Staring at the Blank Page

If you take a writing class, here is a tip from me. Don't ever start your assignments cold. Like exercising, you need to warm up. Stretch those little writing brain muscles. You want them to build up strong, not snap and go insane. Save your sanity. Start writing nothingness, or horribly, or for fun. If music helps, bring on the music. If silence helps, either soundproof your room and your ears, or go to the library. Or move to the middle of a forest, or Antarctica. But get yourself writing somehow.

Take at least five minutes to get into it. If you just don't know where to start, then start by writing that. I find that sometimes I come to my empty page with the whole day on my tongue, or annoying snippets of things just bouncing around in my head space. So get that out and onto the page (just have another notebook or file called Writing Warm ups or Word Vomit).

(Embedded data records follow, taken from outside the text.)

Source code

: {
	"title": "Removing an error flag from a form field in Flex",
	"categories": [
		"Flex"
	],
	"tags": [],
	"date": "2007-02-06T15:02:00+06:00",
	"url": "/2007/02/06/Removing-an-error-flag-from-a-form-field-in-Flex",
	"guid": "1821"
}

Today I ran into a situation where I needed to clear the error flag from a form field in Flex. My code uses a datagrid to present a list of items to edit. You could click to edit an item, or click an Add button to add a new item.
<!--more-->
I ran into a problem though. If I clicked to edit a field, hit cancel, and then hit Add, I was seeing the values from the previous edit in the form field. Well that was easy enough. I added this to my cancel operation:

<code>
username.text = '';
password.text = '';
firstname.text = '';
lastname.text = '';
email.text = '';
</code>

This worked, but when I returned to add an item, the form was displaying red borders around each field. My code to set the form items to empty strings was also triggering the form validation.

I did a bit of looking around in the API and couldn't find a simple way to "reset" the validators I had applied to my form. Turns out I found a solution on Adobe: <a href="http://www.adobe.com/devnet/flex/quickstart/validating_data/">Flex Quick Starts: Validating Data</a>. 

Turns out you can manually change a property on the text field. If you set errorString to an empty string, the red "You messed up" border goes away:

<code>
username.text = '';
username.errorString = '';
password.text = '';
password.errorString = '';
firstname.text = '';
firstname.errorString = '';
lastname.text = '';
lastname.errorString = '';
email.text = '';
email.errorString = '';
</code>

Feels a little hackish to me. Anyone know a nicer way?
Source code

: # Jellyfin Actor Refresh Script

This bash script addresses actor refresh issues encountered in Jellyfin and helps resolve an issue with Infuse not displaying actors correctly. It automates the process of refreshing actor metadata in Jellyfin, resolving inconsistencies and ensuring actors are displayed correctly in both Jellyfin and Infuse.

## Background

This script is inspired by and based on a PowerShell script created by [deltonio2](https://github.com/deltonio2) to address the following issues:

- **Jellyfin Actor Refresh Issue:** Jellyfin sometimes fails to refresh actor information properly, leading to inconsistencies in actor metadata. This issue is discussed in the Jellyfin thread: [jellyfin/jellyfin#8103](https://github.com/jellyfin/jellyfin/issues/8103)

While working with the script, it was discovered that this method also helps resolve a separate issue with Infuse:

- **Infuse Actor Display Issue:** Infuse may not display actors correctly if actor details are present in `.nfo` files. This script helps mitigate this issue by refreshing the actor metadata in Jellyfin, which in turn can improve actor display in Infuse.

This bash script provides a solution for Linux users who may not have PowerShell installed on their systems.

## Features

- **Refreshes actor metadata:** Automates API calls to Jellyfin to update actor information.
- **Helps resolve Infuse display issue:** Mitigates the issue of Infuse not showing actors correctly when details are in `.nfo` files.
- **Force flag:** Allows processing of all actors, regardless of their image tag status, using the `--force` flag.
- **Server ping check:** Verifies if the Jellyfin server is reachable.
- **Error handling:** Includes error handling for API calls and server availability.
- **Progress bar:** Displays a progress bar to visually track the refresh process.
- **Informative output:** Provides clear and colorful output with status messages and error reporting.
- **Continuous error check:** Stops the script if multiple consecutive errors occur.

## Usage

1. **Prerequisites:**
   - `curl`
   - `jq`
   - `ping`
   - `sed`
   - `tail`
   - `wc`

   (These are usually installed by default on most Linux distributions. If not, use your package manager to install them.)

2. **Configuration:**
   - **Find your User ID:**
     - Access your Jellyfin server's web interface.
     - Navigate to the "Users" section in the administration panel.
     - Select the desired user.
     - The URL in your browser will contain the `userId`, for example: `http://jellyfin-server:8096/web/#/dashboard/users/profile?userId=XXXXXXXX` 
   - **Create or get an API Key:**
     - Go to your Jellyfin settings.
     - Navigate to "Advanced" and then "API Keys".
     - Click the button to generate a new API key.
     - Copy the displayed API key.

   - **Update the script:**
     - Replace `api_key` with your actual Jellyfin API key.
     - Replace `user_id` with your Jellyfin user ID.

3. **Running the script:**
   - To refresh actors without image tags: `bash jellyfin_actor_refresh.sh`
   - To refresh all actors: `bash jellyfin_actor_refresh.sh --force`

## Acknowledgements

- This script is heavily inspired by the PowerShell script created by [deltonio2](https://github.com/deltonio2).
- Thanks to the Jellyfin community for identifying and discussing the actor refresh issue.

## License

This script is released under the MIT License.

Address it, don't just push it out of the way. Address it in a way where your brain is okay with letting it go elsewhere so you can focus on what you need to: your assignment. And once you feel that the words are starting to come as liquid, you are ready to move on.

Now if it's twenty minutes later and you are still struggling with getting words out, it may be anxiety about the actual project. But as long as you are getting words out a little easier than when you first came to the page, you can move forward and see where it goes. 

When I'm really clunky like this: anxious or having a hard time getting anything out, I try to do my assignment sooner rather than later. I do that because I might want to try a writing exercise on my own. You would be amazed at how many writing prompt books there are out there if you are short on ideas. 

If you are still clunky after that, then leave and return later (a few hours or even a day later), do a writing warm up and try again. And believe it or not, it is easier the second time. And even easier the third time. And soon your writing warm ups are about two lines long, if that. Sometimes only a sentence and you are flowing along like a river, caught up in its mighty current.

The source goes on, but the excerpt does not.